What or who do you want to shamelessly promote? (It can absolutely be a project you’re working on, or something you are involved in.)
As I mentioned earlier, I’ve been a volunteer for several years with an organization in Memphis called Room in the Inn. My parish, St. John Orthodox Church, is one of thirty-three Memphis churches currently working with Room in the Inn to provide overnight shelters for homeless people, especially during the cold winter months (November-March). A group of volunteers from St. John hosts sixteen people on Monday nights at a wonderful shelter owned by Calvary Episcopal Church downtown. “Jobs” for volunteers include driving people from the sign-up center to the shelter, cooking meals, hosting guests, serving meals, helping with showers and laundry, spending the night with our guests, and washing sheets, making beds, and cleaning up the next morning. The more I learned about Memphis’ homeless population—and other members of our community—the more I wanted to discover what our city is doing for these folks and how to get the word out so that more people can be inspired to volunteer their time and/or money to help.

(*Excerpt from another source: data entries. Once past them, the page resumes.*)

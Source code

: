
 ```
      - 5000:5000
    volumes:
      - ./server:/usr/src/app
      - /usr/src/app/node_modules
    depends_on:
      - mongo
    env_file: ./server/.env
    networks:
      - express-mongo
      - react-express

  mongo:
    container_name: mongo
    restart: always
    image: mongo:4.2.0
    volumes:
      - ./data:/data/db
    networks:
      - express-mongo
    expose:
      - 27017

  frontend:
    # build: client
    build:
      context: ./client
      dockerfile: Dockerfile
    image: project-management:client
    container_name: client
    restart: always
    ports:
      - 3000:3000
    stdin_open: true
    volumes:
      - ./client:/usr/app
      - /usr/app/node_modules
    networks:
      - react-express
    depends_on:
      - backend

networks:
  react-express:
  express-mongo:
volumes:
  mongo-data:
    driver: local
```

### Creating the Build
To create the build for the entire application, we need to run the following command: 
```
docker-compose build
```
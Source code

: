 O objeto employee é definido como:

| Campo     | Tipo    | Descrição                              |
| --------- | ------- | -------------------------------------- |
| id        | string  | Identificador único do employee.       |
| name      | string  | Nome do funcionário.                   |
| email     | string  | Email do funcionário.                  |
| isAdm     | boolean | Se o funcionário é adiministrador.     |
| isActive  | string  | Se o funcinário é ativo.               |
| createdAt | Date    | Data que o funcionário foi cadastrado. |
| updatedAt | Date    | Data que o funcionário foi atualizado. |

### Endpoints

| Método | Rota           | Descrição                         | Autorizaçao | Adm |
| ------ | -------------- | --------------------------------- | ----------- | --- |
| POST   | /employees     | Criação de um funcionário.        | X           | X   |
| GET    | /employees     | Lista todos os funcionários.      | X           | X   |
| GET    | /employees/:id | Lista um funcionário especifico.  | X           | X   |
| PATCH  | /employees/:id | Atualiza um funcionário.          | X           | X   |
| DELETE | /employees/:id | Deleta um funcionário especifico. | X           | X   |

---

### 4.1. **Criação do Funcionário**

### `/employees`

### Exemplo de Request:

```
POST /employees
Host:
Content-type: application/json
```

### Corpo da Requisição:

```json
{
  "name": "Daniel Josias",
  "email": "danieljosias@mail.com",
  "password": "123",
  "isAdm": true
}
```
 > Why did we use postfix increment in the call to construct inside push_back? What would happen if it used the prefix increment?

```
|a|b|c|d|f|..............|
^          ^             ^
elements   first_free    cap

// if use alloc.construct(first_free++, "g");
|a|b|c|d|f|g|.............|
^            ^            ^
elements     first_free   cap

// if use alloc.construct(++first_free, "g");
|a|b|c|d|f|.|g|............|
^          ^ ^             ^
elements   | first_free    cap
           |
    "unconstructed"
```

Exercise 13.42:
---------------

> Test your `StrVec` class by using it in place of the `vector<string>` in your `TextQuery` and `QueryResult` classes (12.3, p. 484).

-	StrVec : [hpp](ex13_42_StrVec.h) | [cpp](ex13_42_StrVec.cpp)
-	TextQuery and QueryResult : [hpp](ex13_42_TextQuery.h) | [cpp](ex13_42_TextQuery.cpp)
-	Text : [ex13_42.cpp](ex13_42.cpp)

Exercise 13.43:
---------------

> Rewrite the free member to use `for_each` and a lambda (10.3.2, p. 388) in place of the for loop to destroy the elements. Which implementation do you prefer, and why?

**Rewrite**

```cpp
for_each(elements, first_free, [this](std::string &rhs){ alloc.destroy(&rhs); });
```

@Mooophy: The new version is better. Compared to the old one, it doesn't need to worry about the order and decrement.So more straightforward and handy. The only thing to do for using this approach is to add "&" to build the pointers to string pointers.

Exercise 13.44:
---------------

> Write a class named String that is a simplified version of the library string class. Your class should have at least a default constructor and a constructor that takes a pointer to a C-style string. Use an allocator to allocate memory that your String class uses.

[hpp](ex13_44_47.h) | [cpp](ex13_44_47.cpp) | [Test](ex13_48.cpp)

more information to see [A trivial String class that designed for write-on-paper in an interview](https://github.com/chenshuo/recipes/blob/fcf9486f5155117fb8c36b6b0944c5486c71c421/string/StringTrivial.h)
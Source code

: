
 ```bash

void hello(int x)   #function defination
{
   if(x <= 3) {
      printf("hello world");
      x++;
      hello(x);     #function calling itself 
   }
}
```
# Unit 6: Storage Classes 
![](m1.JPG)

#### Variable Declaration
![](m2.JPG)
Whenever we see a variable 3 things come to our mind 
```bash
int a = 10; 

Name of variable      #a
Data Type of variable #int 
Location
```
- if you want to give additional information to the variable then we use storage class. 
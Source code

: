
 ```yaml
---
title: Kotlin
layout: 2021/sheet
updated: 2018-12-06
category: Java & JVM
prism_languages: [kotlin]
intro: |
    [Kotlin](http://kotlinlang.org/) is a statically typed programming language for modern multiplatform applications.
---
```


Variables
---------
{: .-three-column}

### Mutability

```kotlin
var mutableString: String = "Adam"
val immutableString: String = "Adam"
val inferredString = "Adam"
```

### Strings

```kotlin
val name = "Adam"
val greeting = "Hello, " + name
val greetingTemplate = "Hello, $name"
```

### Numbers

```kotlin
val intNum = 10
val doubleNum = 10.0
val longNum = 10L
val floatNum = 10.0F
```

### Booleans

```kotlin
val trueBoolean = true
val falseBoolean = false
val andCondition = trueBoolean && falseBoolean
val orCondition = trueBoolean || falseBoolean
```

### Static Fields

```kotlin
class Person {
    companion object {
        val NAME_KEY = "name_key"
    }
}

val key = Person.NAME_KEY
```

Just like I did back in 2020 when I wanted to help protest racial injustice in the middle of a pandemic and wrote John and Mary Margaret, this time I turned to organizing and editing an anthology to tell the story of Memphis’s vulnerable populations and what we are doing to help them. I invited twenty-one people to contribute articles and essays about what they or their organizations are doing. They responded in spades with amazing stories about Room in the Inn, the Mid-South Food Bank, Church Health, the Hospitality Hub, Alpha Omega Veterans Organization, MIFA (Memphis Inter Faith Association), First Step Recovery Centers, Alliance Health Care, Rhodes College Liberal Arts in Prison Program, Flip My Life (homes for formerly incarcerated people), Door of Hope Writing Group, and more. There are also inspirational stories about personal interactions with people experiencing homelessness.